The importance to be assumed by international custom in a State' s domestic legal order is,
more often than not, determined by the State's Constitution.
As far as our country is concerned, the preamble to the Constitution of 27 October 1946,
incorporated by reference into the Constitution of 4 October 1958, is regarded as enshrining the
legal force of international custom when it states: "the French Republic, faithful to its traditions,
shall conform to the rules of international law".
As the Indictments Chamber rightly observed in the challenged judgment, international
custom, seen as evidence of a general practice universally accepted as a source of law, governs the
relationships between States and carries the same authority as treaties.

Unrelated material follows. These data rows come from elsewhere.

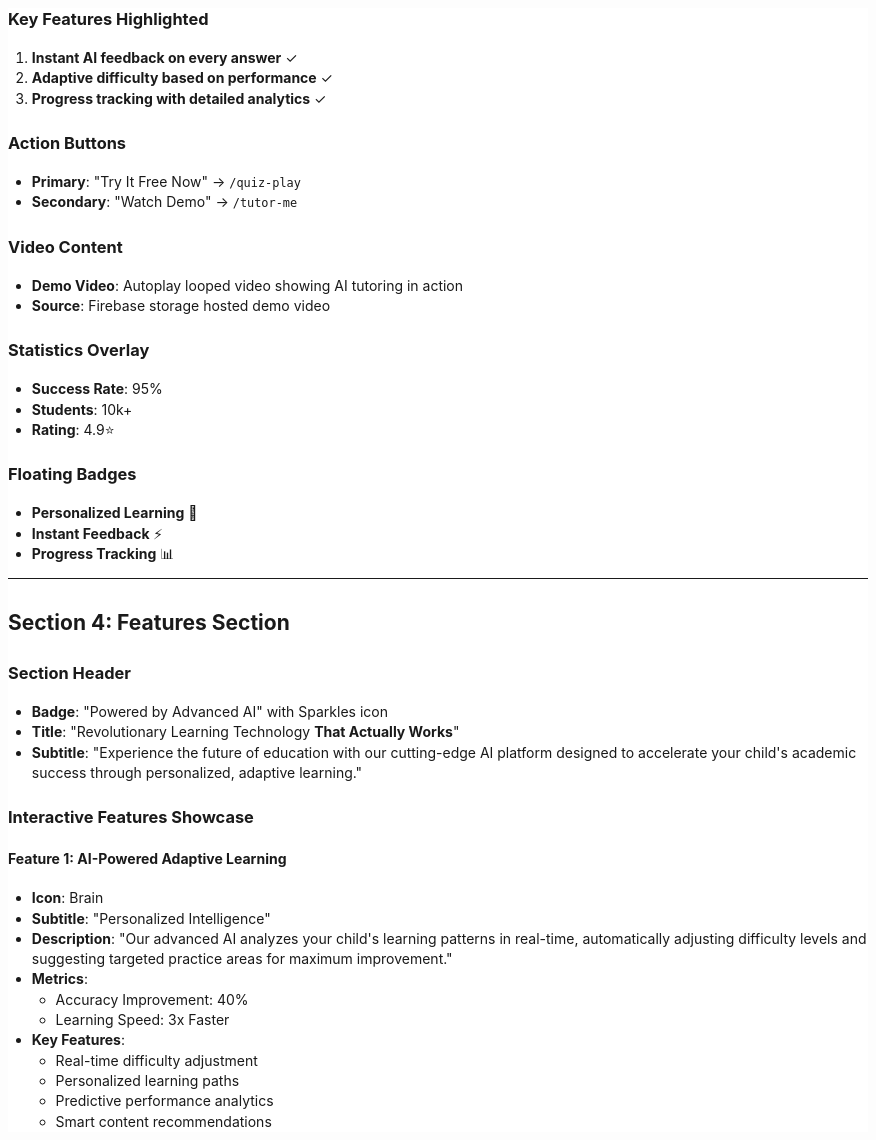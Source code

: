 ### Key Features Highlighted
1. **Instant AI feedback on every answer** ✓
2. **Adaptive difficulty based on performance** ✓
3. **Progress tracking with detailed analytics** ✓

### Action Buttons
- **Primary**: "Try It Free Now" → `/quiz-play`
- **Secondary**: "Watch Demo" → `/tutor-me`

### Video Content
- **Demo Video**: Autoplay looped video showing AI tutoring in action
- **Source**: Firebase storage hosted demo video

### Statistics Overlay
- **Success Rate**: 95%
- **Students**: 10k+
- **Rating**: 4.9⭐

### Floating Badges
- **Personalized Learning** 🎯
- **Instant Feedback** ⚡
- **Progress Tracking** 📊

---

## Section 4: Features Section

### Section Header
- **Badge**: "Powered by Advanced AI" with Sparkles icon
- **Title**: "Revolutionary Learning Technology **That Actually Works**"
- **Subtitle**: "Experience the future of education with our cutting-edge AI platform designed to accelerate your child's academic success through personalized, adaptive learning."

### Interactive Features Showcase

#### Feature 1: AI-Powered Adaptive Learning
- **Icon**: Brain
- **Subtitle**: "Personalized Intelligence"
- **Description**: "Our advanced AI analyzes your child's learning patterns in real-time, automatically adjusting difficulty levels and suggesting targeted practice areas for maximum improvement."
- **Metrics**:
  - Accuracy Improvement: 40%
  - Learning Speed: 3x Faster
- **Key Features**:
  - Real-time difficulty adjustment
  - Personalized learning paths
  - Predictive performance analytics
  - Smart content recommendations
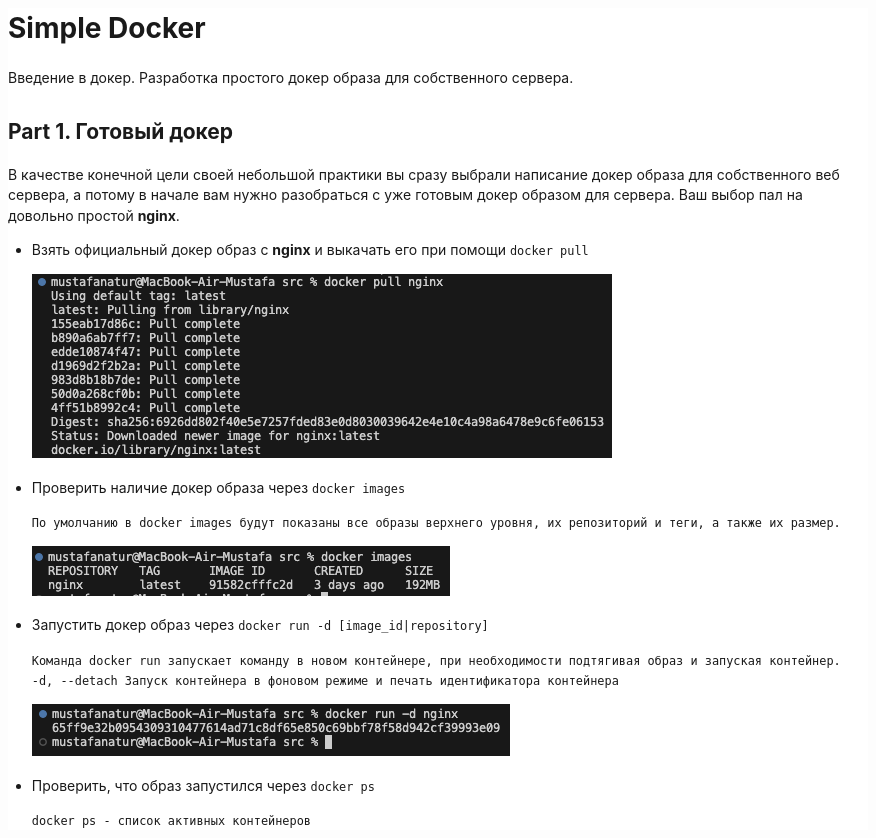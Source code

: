 # Simple Docker

Введение в докер. Разработка простого докер образа для собственного сервера.

## Part 1. Готовый докер

В качестве конечной цели своей небольшой практики вы сразу выбрали написание докер образа для собственного веб сервера, а потому в начале вам нужно разобраться с уже готовым докер образом для сервера.
Ваш выбор пал на довольно простой **nginx**.

- Взять официальный докер образ с **nginx** и выкачать его при помощи `docker pull`

  ![docker_pull](./imgs/1.png)

- Проверить наличие докер образа через `docker images`

  ```
  По умолчанию в docker images будут показаны все образы верхнего уровня, их репозиторий и теги, а также их размер.
  ```

  ![docker_images](./imgs/2.png)

- Запустить докер образ через `docker run -d [image_id|repository]`

  ```
  Команда docker run запускает команду в новом контейнере, при необходимости подтягивая образ и запуская контейнер.
  -d, --detach Запуск контейнера в фоновом режиме и печать идентификатора контейнера
  ```

  ![docker_run](./imgs/3.png)

- Проверить, что образ запустился через `docker ps`

  ```
  docker ps - cписок активных контейнеров
  ```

But, as the lndictments Chamber also noted, stating at the beginning of its judgment that "a
State cannot be bound by a custom unless it has accepted it'', the existence of a custom requires the
presence of two elements: first, a material element, that is to say a general, consistent, uniform
practice, based on a build-up of precedents, which can consist of failures to protest as well as
positive acts, and; second, a psychological element, opinio juris, i.e., the belief on the part of
States that they are complying with a true rule of law or, at the very least, a legal requirement.
While it is not necessary for all States in the international community to have assented in
order for a custornary norm to exist, adherence by a sufficiently large and representative number of
States is required.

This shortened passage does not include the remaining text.